Actually, it’s been said better:

“In the world I see - you are stalking elk through the damp canyon forests around the ruins of Rockefeller Center.

You’ll wear leather clothes that will last you the rest of your life.

You’ll climb the wrist-thick kudzu vines that wrap the Sears Tower.

And when you look down, you’ll see tiny figures pounding corn; laying strips of venison on the empty car pool lane of some abandoned superhighway.”

Actually, I’m not convinced that civilization will collapse as completely as Tyler Durden predicted. I don’t think that’d be either possible or beneficial. Momentum counts for a lot, as does human nature and human desires. We’ll always have technology, specialization, cities, and complex social structures. But all of the above will be smaller, more distributed, more “people-powered”… more “human-scale”. That’s a positive thing.

Civilization is in for a long-overdue (and probably very dramatic) “correction”. At the end of it, the world will be the kind of place in which I, personally, will feel much more comfortable.

While somewhat more serene, I’m not yet optimistic, because I’m not at all convinced that the transition will be peaceful. Things could get very ugly before they get any better. But, then again, maybe not. Either way, I think we’ll survive it

At least, I can hope so, and try to do my part, and that’s all.

Vegetables

October 5, 2007

For almost a year, I’ve been gradually removing meat from my diet, and eating vegetarian.

I noticed something amazing: after snacking on a bunch of raw green vegetables (peas, green beans, broccoli, whatever), I’m not hungry anymore. I feel completely full. This surprised me. I always thought that meat was the only “real” food that could fill me up and make me feel like I’ve eaten, and I’m notorious for being able to gorge on carbs (bread! huge plates of pasta! crackers! bread!!). But after only a little bit of peas/beans/etc, I’m done, I’ve eaten.

Another nice thing is that I don’t have to cook much anymore. Unlike meat or grains or fish, vegetables don’t actually have to be prepared in order for humans to digest them. They are safe to eat raw. So I do.

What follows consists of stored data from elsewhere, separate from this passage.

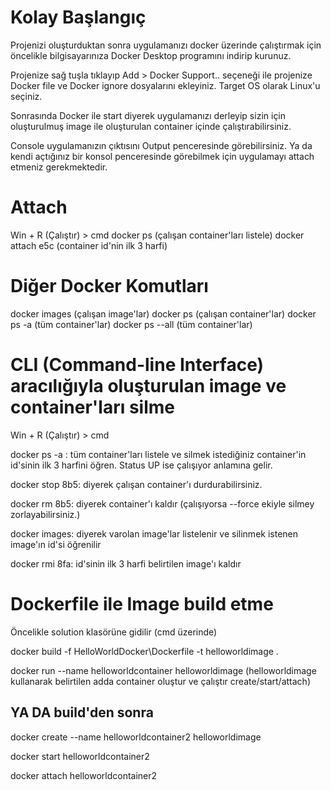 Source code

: ﻿# Kolay Başlangıç
Projenizi oluşturduktan sonra uygulamanızı docker üzerinde çalıştırmak için öncelikle bilgisayarınıza Docker Desktop programını indirip kurunuz.

Projenize sağ tuşla tıklayıp Add > Docker Support.. seçeneği ile projenize Docker file ve Docker ignore dosyalarını ekleyiniz. Target OS olarak Linux'u seçiniz.

Sonrasında Docker ile start diyerek uygulamanızı derleyip sizin için oluşturulmuş image ile oluşturulan container içinde çalıştırabilirsiniz.

Console uygulamanızın çıktısını Output penceresinde görebilirsiniz. Ya da kendi açtığınız bir konsol penceresinde görebilmek için uygulamayı attach etmeniz gerekmektedir.

# Attach
Win + R (Çalıştır) > cmd
docker ps (çalışan container'ları listele)
docker attach e5c (container id'nin ilk 3 harfi)

# Diğer Docker Komutları
docker images (çalışan image'lar)
docker ps (çalışan container'lar)
docker ps -a (tüm container'lar)
docker ps --all (tüm container'lar)

# CLI (Command-line Interface) aracılığıyla oluşturulan image ve container'ları silme
Win + R (Çalıştır) > cmd

docker ps -a : tüm container'ları listele ve silmek istediğiniz container'in id'sinin ilk 3 harfini öğren. Status UP ise çalışıyor anlamına gelir.

docker stop 8b5: diyerek çalışan container'ı durdurabilirsiniz.

docker rm 8b5: diyerek container'ı kaldır (çalışıyorsa --force ekiyle silmey zorlayabilirsiniz.)

docker images: diyerek varolan image'lar listelenir ve silinmek istenen image'ın id'si öğrenilir

docker rmi 8fa: id'sinin ilk 3 harfi belirtilen image'ı kaldır

# Dockerfile ile Image build etme
Öncelikle solution klasörüne gidilir (cmd üzerinde)

docker build -f HelloWorldDocker\Dockerfile -t helloworldimage .

docker run --name helloworldcontainer helloworldimage (helloworldimage kullanarak belirtilen adda container oluştur ve çalıştır create/start/attach)

## YA DA build'den sonra
docker create --name helloworldcontainer2 helloworldimage

docker start helloworldcontainer2

docker attach helloworldcontainer2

This saves a lot of time.

Finally, I still love wild-caught fish, and whenever I buy, cook, and eat it, I do so enthuiastically. And when I get the rare opportunity to have a burger or some chicken or steak, I take it. Pizza with pepperoni is goood. So I’m not a purist by any stretch. But for the first time in my life, I can actually imagine living off of lentils, rice, and green veggies.